* Source records:
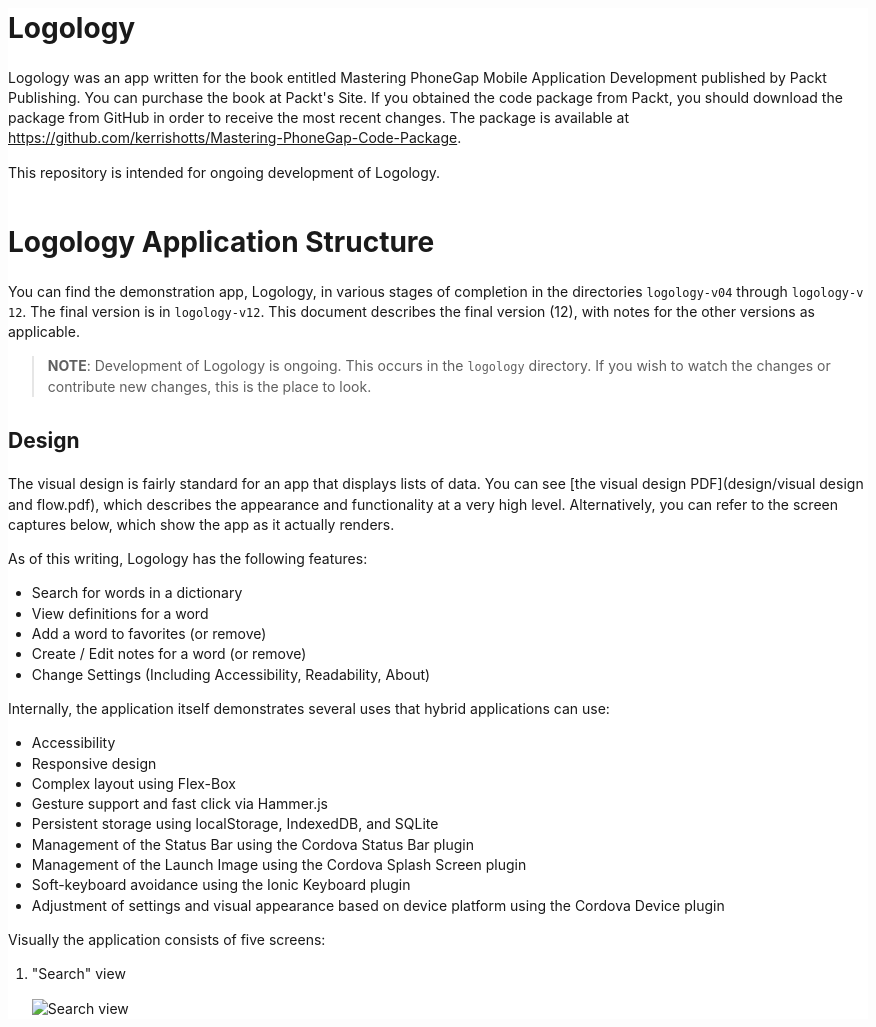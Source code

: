 # Logology

Logology was an app written for the book entitled Mastering PhoneGap Mobile Application Development published by Packt Publishing. You can purchase the book at Packt's Site. If you obtained the code package from Packt, you should download the package from GitHub in order to receive the most recent changes. The package is available at https://github.com/kerrishotts/Mastering-PhoneGap-Code-Package.

This repository is intended for ongoing development of Logology.

# Logology Application Structure

You can find the demonstration app, Logology, in various stages of completion in the directories `logology-v04` through `logology-v12`. The final version is in `logology-v12`. This document describes the final version (12), with notes for the other versions as applicable.

> **NOTE**: Development of Logology is ongoing. This occurs in the `logology` directory. If you wish to watch the changes or contribute new changes, this is the place to look.

## Design

The visual design is fairly standard for an app that displays lists of data. You
can see [the visual design PDF](design/visual design and flow.pdf), which
describes the appearance and functionality at a very high level. Alternatively,
you can refer to the screen captures below, which show the app as it actually
renders.

As of this writing, Logology has the following features:

 - Search for words in a dictionary
 - View definitions for a word
 - Add a word to favorites (or remove)
 - Create / Edit notes for a word (or remove)
 - Change Settings (Including Accessibility, Readability, About)

Internally, the application itself demonstrates several uses that hybrid
applications can use:

 - Accessibility
 - Responsive design
 - Complex layout using Flex-Box
 - Gesture support and fast click via Hammer.js
 - Persistent storage using localStorage, IndexedDB, and SQLite
 - Management of the Status Bar using the Cordova Status Bar plugin
 - Management of the Launch Image using the Cordova Splash Screen plugin
 - Soft-keyboard avoidance using the Ionic Keyboard plugin
 - Adjustment of settings and visual appearance based on device platform using
 the Cordova Device plugin

Visually the application consists of five screens:

1. "Search" view

    ![Search view](./design/screenshots/iOS/2048x1536/SearchViewController.png)
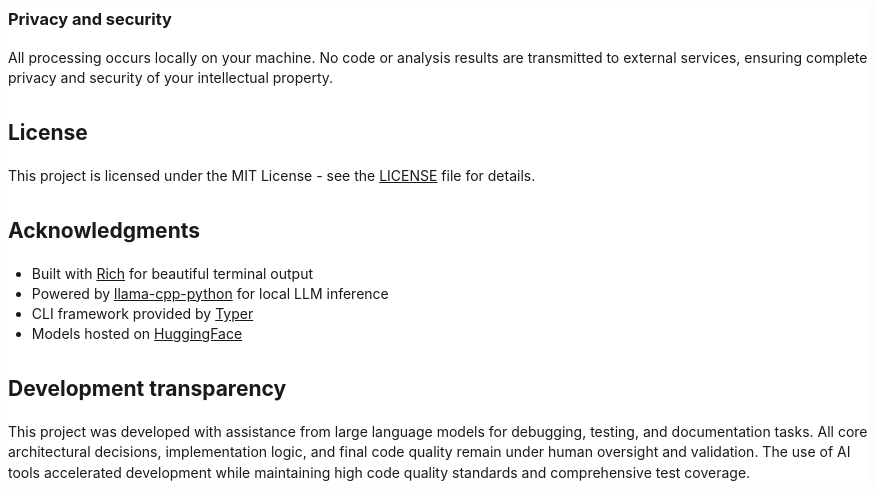 ### Privacy and security
All processing occurs locally on your machine. No code or analysis results are transmitted to external services, ensuring complete privacy and security of your intellectual property.

## License

This project is licensed under the MIT License - see the [LICENSE](LICENSE) file for details.

## Acknowledgments

- Built with [Rich](https://github.com/Textualize/rich) for beautiful terminal output
- Powered by [llama-cpp-python](https://github.com/abetlen/llama-cpp-python) for local LLM inference
- CLI framework provided by [Typer](https://github.com/tiangolo/typer)
- Models hosted on [HuggingFace](https://huggingface.co/)

## Development transparency

This project was developed with assistance from large language models for debugging, testing, and documentation tasks. All core architectural decisions, implementation logic, and final code quality remain under human oversight and validation. The use of AI tools accelerated development while maintaining high code quality standards and comprehensive test coverage.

* What you need to do: In the listing above, find the line with "you can refer" and the line with "- Built with". Output both, plus every line between them, and no pictures.

* Worked solution:
you can refer to the screen captures below, which show the app as it actually
renders.

As of this writing, Logology has the following features:

 - Search for words in a dictionary
 - View definitions for a word
 - Add a word to favorites (or remove)
 - Create / Edit notes for a word (or remove)
 - Change Settings (Including Accessibility, Readability, About)

Internally, the application itself demonstrates several uses that hybrid
applications can use:

 - Accessibility
 - Responsive design
 - Complex layout using Flex-Box
 - Gesture support and fast click via Hammer.js
 - Persistent storage using localStorage, IndexedDB, and SQLite
 - Management of the Status Bar using the Cordova Status Bar plugin
 - Management of the Launch Image using the Cordova Splash Screen plugin
 - Soft-keyboard avoidance using the Ionic Keyboard plugin
 - Adjustment of settings and visual appearance based on device platform using
 the Cordova Device plugin

Visually the application consists of five screens:

1. "Search" view

    ![Search view](./design/screenshots/iOS/2048x1536/SearchViewController.png)
 ### Privacy and security
All processing occurs locally on your machine. No code or analysis results are transmitted to external services, ensuring complete privacy and security of your intellectual property.

## License

This project is licensed under the MIT License - see the [LICENSE](LICENSE) file for details.

## Acknowledgments

- Built with [Rich](https://github.com/Textualize/rich) for beautiful terminal output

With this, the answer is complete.